Summary of factors associated with venous pooling: low blood CO2 caused by habitual hyperventilation; low N2O caused by a lack of nasal breathing; reduced vasodilation caused by low CO2 and N2O; small pterygomaxillary fissure as a result of constricted maxilla; and low tongue posture.

Conclusions

It is clear a correctly functioning tongue acts as a natural retainer, but when a patient habitually breathes through his or her mouth, the tongue is prevented from functioning in this correct way. In contrast, when the mouth remains closed and the tongue sits correctly, increased orthodontic stability can be expected.

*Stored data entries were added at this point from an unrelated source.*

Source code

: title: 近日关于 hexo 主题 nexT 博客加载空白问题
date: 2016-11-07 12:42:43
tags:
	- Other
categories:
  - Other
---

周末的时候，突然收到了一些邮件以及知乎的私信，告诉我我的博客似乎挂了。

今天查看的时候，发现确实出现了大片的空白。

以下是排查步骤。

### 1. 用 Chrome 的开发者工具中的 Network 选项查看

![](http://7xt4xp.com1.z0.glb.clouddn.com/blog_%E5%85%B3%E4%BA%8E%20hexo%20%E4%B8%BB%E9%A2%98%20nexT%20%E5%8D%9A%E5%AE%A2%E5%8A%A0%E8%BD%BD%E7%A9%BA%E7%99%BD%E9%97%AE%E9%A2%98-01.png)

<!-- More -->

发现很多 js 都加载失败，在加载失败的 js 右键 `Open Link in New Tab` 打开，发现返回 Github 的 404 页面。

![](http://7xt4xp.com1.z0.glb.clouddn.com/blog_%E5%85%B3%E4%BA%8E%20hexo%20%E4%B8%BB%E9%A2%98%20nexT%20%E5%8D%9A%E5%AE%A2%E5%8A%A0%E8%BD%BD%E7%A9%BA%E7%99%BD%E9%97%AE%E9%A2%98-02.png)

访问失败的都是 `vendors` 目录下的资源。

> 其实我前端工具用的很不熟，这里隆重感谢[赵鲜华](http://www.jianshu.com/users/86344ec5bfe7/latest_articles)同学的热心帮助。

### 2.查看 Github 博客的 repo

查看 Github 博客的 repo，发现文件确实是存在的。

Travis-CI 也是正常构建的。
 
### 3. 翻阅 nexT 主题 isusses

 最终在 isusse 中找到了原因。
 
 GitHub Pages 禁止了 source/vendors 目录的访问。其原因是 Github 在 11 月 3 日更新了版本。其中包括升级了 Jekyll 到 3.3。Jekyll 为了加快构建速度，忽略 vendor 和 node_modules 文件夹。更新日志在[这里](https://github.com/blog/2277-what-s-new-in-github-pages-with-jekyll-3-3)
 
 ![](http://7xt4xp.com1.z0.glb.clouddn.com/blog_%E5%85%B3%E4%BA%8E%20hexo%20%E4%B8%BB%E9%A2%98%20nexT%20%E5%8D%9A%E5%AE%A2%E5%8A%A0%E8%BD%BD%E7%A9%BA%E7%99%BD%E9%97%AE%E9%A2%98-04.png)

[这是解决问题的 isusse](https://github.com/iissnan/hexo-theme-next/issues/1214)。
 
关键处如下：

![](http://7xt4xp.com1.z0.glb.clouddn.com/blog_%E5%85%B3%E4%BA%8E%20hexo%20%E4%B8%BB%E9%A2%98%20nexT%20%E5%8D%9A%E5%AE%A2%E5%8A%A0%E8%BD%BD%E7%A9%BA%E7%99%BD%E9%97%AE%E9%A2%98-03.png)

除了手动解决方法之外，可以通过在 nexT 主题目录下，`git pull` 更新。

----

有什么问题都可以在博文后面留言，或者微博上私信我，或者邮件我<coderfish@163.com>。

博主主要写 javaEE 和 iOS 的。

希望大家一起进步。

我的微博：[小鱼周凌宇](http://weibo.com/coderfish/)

Furthermore, when a patient maintains a closed-mouth posture and high-tongue posture, treatment time can be expected to lessen as forces exerted on the teeth and jaws will work favorably. Finally, it has been well-documented mouth breathing is not in the best interests of health, growth and correct development.16,17 Therefore, it is reasonable to assume encouraging correct functional breathing patterns will have a much more far-reaching effect than just correcting crooked teeth and jaws. Simply fixing the teeth and jaws is potentially missing a huge piece of the puzzle at the expense of possible health gains and future orthodontic stability.

Note: This article was published in Dental Tribune U.S. Edition, Vol. 9, No. 8, August 2014 issue. A complete list of references is available from the publisher.